DEPARTMENT OF DEFENSE - CONGRESSIONALLY DIRECTED MEDICAL RESEARCH PROGRAMS

Posted September 4, 2013
Aaron Newman, Ph.D., Stanford University
Ash Alizadeh, M.D., Ph.D., Stanford University

Drs. Aaron Newman and Ash Alizadeh In Fiscal Year 2011, Dr Aaron Newman, under the mentorship of Dr. Ash Alizadeh, proposed a project to understand and predict patients' response to anti-cancer therapies to the Peer Reviewed Cancer Research Program Visionary Postdoctoral Fellowship Award. This award is intended to fund research of the best and the brightest postdoctoral fellows in laboratories of early-career mentors. Drs. Newman and Alizadeh exemplified the intention of the award mechanism to fund the best and the brightest while investing in excellent research to further our understanding of cancer and treatment. Dr. Newman discusses his study and his outstanding results thus far.

What is the most important thing that stakeholders should know about your research?

The overarching goal of our research is to develop robust models that predict which patients will respond well to current and emerging anti-cancer therapies and which patients will not. To do this, we are designing new computational methods to determine how differences in tumor genetics and the immune system underlie complex variation in clinical outcomes. We are particularly interested in predictive models that combine diverse types of patient-specific data, such as gene expression profiles (GEPs) generated from bulk tumor samples and genetic variants. Such models increase the chances of identifying clinically relevant variables.

Tumors are generally composed of diverse cell types, including infiltrating immune cells derived from the circulation and/or adjacent tissues. In modeling heterogeneity across patient outcomes, we sought to test whether specific tumor-infiltrating immune cells (TICs) are associated with differential response to therapy. As such, we developed a novel computational approach to quantify distinct types of immune cells from bulk tumor GEPs (see Figure, left - below). Unlike strategies that generally require living cells as input (e.g., flow cytometry), our method allows both fresh and archival tumor specimens to be analyzed with relative ease and high-throughput. With this new approach, we obtained preliminary results suggesting that certain immune cell types are significantly associated with improved survival in follicular lymphoma (FL) patients receiving personalized vaccination therapy (see Figure, right - below). Since the same TIC signatures in patients receiving control therapy had no association with survival, this finding is consistent with a predictive (and not simply a prognostic) relationship.

How did you arrive at this information or approach?

A recently completed phase III clinical trial testing antitumor vaccination for FL patients failed to meet its primary endpoint (NCT00017290). However, those patients that received a vaccine and mounted a specific immune response had significantly better outcomes than patients in the control arm. Using data from this trial, we originally proposed to develop new tools of genetic analysis to better understand the basis for heterogeneity in patient outcomes and to build predictive models of response to personalized antitumor vaccination. Since the immune system determines patient response to vaccination, we hypothesized that levels of specific tumor immune cells may be predictive of therapeutic outcomes. To address this hypothesis and take advantage of GEPs already generated from a subset of these patients' tumors, we devised a new computational method to estimate the fractions of specific TICs using bulk tumor GEPs.
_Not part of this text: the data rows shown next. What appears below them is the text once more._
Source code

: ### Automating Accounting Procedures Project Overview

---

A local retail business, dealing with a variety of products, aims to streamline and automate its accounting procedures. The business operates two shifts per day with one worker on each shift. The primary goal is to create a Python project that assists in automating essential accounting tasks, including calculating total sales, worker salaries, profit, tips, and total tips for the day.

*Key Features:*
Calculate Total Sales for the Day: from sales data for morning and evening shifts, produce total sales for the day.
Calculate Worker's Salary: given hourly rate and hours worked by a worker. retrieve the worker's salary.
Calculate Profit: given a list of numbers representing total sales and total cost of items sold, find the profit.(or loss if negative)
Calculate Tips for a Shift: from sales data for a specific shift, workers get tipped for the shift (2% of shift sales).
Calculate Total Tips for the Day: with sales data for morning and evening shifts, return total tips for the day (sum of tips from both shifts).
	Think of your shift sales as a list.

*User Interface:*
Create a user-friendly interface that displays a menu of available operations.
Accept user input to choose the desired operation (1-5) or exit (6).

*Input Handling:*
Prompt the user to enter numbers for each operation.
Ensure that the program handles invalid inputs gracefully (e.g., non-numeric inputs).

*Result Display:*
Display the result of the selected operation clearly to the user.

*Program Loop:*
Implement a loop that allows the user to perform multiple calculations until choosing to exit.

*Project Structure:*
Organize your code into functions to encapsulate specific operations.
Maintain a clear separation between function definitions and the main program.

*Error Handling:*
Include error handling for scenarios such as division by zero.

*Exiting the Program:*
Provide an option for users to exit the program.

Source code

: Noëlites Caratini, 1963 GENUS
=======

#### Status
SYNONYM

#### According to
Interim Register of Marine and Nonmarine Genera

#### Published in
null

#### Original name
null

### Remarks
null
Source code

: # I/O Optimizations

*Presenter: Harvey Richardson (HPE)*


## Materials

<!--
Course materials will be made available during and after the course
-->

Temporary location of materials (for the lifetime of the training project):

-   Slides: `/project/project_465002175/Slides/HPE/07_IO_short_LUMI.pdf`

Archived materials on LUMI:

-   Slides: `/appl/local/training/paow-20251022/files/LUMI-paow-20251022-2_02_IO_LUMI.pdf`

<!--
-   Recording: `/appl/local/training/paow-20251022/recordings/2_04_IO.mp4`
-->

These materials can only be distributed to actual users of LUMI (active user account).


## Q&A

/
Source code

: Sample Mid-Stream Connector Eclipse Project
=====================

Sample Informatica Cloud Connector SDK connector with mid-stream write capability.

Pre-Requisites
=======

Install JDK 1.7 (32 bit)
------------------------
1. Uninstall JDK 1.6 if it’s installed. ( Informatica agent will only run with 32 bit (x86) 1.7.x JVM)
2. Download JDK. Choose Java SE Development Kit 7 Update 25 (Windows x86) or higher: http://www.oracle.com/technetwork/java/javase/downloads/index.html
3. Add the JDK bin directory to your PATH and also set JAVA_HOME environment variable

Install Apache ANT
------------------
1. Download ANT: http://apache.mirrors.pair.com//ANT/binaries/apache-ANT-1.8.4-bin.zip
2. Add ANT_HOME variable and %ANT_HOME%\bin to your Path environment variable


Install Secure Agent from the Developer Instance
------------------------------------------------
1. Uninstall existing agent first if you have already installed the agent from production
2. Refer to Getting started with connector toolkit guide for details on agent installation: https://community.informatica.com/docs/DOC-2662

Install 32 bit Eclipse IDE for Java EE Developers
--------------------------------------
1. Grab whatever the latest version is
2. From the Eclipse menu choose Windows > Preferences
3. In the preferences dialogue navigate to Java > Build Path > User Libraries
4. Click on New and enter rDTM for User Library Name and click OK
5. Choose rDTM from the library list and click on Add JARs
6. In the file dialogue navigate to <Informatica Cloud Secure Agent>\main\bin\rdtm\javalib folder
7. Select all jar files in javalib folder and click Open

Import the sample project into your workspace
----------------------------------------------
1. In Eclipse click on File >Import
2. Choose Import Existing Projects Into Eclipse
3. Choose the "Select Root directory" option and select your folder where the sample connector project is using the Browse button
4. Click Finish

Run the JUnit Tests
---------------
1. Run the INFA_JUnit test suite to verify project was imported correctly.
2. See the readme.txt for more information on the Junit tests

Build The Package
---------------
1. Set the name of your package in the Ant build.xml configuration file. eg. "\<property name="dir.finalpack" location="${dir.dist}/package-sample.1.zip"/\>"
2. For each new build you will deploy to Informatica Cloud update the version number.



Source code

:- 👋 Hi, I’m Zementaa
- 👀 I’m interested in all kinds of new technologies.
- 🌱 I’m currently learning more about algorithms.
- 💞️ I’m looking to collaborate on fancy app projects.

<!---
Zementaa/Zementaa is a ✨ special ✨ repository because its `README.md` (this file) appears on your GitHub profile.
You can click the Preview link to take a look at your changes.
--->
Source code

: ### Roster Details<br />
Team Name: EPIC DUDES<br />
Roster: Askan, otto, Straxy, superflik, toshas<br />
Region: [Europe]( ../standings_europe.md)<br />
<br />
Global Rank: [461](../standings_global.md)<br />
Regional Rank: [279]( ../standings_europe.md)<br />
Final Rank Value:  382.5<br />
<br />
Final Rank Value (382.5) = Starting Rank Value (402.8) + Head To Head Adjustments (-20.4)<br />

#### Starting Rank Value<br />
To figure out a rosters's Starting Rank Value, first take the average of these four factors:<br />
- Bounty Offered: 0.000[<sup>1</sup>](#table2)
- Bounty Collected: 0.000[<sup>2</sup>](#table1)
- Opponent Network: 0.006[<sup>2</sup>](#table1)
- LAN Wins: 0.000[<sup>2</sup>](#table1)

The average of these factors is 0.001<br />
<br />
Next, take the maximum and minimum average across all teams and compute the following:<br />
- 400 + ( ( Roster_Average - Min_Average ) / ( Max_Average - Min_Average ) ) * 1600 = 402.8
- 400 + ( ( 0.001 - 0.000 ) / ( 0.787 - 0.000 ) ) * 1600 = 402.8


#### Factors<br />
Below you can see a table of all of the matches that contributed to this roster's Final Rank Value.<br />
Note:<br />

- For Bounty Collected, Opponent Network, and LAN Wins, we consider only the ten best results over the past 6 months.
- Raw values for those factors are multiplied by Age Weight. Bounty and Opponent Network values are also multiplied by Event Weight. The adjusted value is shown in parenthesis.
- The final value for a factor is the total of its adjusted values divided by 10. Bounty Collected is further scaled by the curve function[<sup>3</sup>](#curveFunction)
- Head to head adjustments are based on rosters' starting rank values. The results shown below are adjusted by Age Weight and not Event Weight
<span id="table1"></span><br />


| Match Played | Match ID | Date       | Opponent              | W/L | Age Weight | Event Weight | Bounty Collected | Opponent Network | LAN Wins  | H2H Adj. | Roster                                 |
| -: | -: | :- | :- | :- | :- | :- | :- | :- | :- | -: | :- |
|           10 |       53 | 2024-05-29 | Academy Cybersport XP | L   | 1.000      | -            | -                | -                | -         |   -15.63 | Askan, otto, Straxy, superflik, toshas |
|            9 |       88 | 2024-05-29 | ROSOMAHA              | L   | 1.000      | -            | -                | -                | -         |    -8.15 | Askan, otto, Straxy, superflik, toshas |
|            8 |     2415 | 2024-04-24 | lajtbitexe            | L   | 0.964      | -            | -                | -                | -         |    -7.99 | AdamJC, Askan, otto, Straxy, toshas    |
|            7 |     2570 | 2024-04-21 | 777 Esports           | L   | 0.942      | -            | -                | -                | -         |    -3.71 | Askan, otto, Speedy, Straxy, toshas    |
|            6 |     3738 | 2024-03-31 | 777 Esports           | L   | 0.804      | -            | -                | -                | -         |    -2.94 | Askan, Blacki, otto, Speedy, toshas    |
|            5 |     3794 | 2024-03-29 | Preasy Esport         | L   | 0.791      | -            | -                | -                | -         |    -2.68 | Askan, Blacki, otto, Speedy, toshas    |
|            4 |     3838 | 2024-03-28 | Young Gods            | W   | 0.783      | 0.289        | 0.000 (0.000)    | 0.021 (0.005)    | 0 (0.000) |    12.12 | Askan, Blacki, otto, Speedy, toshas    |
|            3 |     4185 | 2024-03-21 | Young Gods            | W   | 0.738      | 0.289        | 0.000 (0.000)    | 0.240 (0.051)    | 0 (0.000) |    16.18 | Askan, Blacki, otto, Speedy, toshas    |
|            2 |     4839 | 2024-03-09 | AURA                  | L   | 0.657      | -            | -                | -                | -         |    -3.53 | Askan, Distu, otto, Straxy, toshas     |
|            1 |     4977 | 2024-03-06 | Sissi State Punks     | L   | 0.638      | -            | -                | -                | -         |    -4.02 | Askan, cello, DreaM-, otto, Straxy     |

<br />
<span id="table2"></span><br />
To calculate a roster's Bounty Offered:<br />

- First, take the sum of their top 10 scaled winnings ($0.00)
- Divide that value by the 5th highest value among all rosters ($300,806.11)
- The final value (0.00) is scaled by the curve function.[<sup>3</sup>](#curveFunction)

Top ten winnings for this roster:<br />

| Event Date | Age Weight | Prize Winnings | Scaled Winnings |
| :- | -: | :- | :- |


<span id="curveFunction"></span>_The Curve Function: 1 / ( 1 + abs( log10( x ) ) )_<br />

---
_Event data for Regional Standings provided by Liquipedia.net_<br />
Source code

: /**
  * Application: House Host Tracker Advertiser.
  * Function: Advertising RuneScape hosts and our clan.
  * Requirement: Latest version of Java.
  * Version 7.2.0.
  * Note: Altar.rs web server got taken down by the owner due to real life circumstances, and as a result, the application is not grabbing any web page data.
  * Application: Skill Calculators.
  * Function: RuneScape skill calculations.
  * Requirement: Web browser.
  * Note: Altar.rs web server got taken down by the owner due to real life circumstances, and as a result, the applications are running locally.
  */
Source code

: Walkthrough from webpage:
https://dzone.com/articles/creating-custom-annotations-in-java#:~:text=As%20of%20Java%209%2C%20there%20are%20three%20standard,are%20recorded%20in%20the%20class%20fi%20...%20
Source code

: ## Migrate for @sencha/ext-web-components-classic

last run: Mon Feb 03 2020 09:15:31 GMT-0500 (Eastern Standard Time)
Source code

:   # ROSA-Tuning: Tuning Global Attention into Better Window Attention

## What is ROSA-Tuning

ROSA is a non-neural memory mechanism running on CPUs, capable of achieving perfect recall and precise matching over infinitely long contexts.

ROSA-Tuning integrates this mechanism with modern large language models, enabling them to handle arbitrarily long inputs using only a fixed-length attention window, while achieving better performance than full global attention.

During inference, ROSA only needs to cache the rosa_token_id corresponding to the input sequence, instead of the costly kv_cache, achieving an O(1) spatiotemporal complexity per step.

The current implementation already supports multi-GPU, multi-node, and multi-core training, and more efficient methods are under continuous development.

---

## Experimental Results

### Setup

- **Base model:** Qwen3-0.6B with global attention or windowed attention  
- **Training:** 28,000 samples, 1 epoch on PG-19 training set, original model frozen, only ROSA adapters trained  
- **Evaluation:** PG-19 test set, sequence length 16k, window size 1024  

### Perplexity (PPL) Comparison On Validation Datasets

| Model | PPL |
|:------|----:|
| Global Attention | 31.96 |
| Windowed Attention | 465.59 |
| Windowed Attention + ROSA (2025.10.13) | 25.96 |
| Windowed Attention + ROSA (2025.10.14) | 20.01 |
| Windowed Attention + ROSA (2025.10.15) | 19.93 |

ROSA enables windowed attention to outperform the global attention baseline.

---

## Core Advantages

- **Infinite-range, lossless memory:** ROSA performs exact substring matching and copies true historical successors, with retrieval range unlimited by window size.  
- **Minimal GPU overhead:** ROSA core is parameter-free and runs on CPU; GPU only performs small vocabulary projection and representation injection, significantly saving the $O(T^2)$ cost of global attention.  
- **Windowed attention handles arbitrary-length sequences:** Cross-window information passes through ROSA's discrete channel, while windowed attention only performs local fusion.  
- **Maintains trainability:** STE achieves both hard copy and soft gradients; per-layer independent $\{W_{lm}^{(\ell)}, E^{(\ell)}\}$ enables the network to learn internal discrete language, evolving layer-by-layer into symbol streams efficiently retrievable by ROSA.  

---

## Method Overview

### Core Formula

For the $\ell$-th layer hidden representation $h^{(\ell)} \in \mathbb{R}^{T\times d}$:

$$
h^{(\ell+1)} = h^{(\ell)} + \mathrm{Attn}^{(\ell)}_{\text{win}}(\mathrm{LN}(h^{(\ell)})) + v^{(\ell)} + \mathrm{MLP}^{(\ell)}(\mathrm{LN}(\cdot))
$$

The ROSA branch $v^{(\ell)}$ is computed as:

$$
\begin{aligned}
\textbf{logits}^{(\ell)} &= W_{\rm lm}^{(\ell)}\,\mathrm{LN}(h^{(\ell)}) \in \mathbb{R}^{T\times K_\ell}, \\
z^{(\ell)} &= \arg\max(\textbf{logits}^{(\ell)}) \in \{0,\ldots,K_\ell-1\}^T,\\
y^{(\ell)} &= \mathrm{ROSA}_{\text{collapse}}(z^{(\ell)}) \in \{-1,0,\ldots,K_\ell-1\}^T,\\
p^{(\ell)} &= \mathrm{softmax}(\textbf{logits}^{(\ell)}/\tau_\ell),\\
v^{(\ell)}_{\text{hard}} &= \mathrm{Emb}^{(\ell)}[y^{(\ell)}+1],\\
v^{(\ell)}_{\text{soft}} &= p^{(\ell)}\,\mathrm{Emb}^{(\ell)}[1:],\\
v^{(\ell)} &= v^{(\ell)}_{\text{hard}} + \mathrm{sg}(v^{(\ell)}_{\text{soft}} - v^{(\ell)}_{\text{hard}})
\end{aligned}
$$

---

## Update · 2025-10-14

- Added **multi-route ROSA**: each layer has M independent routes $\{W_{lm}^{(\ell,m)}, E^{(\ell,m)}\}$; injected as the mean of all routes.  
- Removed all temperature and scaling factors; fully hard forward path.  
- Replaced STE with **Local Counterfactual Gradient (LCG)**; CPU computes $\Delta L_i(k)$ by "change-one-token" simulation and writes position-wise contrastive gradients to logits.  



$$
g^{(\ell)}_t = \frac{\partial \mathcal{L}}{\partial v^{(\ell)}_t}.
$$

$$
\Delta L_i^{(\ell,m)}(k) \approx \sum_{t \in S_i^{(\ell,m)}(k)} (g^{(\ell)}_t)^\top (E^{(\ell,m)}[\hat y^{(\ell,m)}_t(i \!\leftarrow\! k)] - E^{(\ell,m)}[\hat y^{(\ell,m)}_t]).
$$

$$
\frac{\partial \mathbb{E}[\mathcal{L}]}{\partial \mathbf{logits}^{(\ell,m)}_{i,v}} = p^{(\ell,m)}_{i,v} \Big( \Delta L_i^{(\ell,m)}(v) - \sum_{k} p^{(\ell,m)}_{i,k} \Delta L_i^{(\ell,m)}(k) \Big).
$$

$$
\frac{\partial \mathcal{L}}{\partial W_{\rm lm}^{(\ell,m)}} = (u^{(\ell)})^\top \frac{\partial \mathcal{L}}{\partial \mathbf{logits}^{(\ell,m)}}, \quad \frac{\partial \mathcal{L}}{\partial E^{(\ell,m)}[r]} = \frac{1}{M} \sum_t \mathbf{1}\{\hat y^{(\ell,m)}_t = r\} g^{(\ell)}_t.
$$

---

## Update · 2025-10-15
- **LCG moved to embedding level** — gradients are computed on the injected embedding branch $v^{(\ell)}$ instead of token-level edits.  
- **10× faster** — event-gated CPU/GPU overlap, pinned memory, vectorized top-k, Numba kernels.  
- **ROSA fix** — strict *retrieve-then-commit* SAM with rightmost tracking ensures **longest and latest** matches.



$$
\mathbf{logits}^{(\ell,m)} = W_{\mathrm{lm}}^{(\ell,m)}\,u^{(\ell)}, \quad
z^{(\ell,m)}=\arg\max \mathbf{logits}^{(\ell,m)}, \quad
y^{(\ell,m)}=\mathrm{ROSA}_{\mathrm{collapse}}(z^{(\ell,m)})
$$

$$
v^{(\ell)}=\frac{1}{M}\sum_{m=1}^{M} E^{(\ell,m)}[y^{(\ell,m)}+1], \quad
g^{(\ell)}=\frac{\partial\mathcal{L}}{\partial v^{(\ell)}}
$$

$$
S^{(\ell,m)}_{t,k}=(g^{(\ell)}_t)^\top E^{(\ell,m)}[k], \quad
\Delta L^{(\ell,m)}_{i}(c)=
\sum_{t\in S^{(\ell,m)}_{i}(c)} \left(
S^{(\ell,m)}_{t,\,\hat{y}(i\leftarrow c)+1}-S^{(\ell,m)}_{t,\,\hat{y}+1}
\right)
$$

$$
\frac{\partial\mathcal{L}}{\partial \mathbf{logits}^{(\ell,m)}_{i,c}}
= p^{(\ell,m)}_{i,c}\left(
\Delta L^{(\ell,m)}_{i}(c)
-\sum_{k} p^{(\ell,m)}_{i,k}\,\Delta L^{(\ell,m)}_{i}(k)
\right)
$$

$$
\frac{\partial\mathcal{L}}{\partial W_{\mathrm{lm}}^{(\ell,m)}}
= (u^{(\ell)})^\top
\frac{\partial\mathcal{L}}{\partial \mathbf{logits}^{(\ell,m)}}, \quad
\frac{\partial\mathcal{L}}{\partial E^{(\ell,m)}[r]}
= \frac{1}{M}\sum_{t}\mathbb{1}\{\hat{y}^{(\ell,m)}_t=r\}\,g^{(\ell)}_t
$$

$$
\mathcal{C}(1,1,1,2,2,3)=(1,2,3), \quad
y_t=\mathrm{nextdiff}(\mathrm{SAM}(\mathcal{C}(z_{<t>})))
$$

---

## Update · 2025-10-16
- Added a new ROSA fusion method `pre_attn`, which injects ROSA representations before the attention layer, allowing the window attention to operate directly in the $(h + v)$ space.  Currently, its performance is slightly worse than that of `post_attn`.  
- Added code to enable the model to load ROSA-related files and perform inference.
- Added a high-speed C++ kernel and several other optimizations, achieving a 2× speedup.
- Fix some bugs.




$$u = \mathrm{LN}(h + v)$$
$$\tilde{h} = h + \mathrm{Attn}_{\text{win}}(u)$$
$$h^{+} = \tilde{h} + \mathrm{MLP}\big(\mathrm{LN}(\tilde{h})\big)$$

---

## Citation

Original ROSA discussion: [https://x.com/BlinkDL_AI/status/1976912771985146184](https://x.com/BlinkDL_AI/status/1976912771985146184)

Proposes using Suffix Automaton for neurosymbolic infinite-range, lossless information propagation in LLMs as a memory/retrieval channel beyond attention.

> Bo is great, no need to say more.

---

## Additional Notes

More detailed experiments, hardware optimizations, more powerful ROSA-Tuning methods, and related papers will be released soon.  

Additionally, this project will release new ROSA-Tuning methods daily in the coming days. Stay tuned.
What is the next step to bringing your research closer to helping cancer patients?

To confirm and extend our initial findings, we will first apply our cell type "unmixing" method to GEPs from a validation cohort of FL patients from the clinical trial. We will then integrate these data with patient-specific genetic variants predictive of therapeutic response. Related to the latter, we recently identified a molecular feature of patient immunoglobulins that is significantly associated with progression-free survival in the vaccination arm, but not the control arm. If validated, we will translate our findings to FL patients, including members of the military and their families, by initiating a new clinical trial to test the effectiveness of personalized vaccination on those most likely to benefit from it. In addition, we will apply our analytical framework to the identification of predictive biomarkers of therapeutic response in other malignancies (e.g., chemotherapy and immunotherapy in other blood cancers as well as in solid tumors).

Is there any other information that you think readers should know about your work?

To our knowledge, our work is unique in its approach to quantitate levels of immune cells in tumor GEPs and relate them to therapeutic outcomes. Moreover, models that robustly predict response to therapy for FL patients have not yet been reported.